The coffee grinder’s sudden whir shattered the midnight quiet—a harsh, mechanical growl that filled the kitchen. Olivia saw the exact moment it transformed in Axel’s mind into something else entirely. His spine went rigid, hands freezing on the counter’s edge. The grinder’s noise faded, but he remained locked in place, breath coming in shallow bursts.

She recognized that far-off look, typical among vets. The present moment disappeared, replaced by stubborn memories.

“Axel.” She kept her voice steady, professional—the voice she used in crisis intervention. No sudden movements as she stepped closer. “You’re in Hope Landing. In the kitchen. You’re safe.”

His knuckles were white where they gripped the counter, tendons standing out like cords. A muscle worked in his jaw, but his eyes remained fixed on something she couldn’t see.

“Feel the counter under your hands,” she continued, using the grounding techniques that had helped countless patients. “The temperature of the room. Listen to my voice. Can you name five things you can see right now?”

A shudder ran through him. “Counter,” he managed. “Coffee. Coffee maker. Window.” His breathing was evening out, though still too fast. “Your ... your necklace. The cross. The cricket.”

“Good.” She resisted the urge to touch him, knowing it could backfire. “Four things you can feel?”

“Counter. Floor.” He shifted his weight slightly. “My shirt. The air from the vent.”

As he listed each item, he got calmer, slowly letting thepresent take over from the past. When he finally turned to face her, awareness had returned to his eyes, along with something raw and unguarded she’d never seen there before.

For a heartbeat, the kitchen felt charged with unspoken things—trust and vulnerability and the weight of shared battles, though theirs were fought on different fields. The bowl of forgotten popcorn on the counter between them grew cold in the midnight quiet.

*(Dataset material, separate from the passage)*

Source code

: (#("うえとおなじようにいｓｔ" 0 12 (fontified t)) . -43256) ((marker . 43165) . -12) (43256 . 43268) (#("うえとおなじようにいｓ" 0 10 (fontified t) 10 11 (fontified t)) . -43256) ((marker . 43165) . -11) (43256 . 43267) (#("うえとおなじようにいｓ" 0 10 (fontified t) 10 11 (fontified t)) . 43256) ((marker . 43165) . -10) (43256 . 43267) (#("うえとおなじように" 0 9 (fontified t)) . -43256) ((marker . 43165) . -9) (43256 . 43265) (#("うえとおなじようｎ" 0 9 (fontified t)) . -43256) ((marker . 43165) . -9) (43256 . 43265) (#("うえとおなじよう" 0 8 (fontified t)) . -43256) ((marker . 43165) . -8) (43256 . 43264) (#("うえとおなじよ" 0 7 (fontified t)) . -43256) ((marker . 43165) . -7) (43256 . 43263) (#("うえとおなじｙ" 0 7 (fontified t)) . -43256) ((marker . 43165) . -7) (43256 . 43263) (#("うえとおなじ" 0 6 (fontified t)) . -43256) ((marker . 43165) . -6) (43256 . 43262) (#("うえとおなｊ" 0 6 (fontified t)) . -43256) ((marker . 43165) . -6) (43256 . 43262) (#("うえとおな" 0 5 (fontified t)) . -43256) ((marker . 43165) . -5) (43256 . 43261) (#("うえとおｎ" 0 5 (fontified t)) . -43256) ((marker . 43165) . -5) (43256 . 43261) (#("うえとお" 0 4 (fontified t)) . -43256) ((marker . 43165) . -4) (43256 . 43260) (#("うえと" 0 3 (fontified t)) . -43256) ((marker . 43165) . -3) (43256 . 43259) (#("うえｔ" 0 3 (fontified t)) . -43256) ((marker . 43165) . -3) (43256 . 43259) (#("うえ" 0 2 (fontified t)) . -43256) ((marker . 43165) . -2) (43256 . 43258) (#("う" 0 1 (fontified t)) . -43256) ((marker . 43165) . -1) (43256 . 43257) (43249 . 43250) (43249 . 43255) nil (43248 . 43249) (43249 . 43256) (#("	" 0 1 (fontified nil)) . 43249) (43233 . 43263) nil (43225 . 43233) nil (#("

The vulnerability in his eyes hardened so quickly Olivia almost missed the transition. Axel straightened, deliberately releasing his death grip on the counter, and something in his expression shuttered closed.

“Don’t.” His voice had an edge she’d never heard before. “Whatever therapeutic technique you’re about to suggest—just don’t.”

“I wasn’t?—”

“Really?” He gave a harsh laugh. “Because from where I’m standing, Dr. Kane, you’ve got that same look you get with your patients. That careful, professional distance. Analyzing. Categorizing. Looking for symptoms to treat.”

The words hit like slaps. “That’s not fair.”

“No?” He stepped back, creating physical distance to match the emotional walls slamming into place. “I’m not one of your trauma cases. I’ve handled my own demons for years without a therapist, and I’ll keep handling them just fine.”

Olivia felt the sting of rejection bloom in her chest, but years of training kicked in. Her own walls rose, smooth and professional, as familiar as breathing. “Of course. I apologize for overstepping.”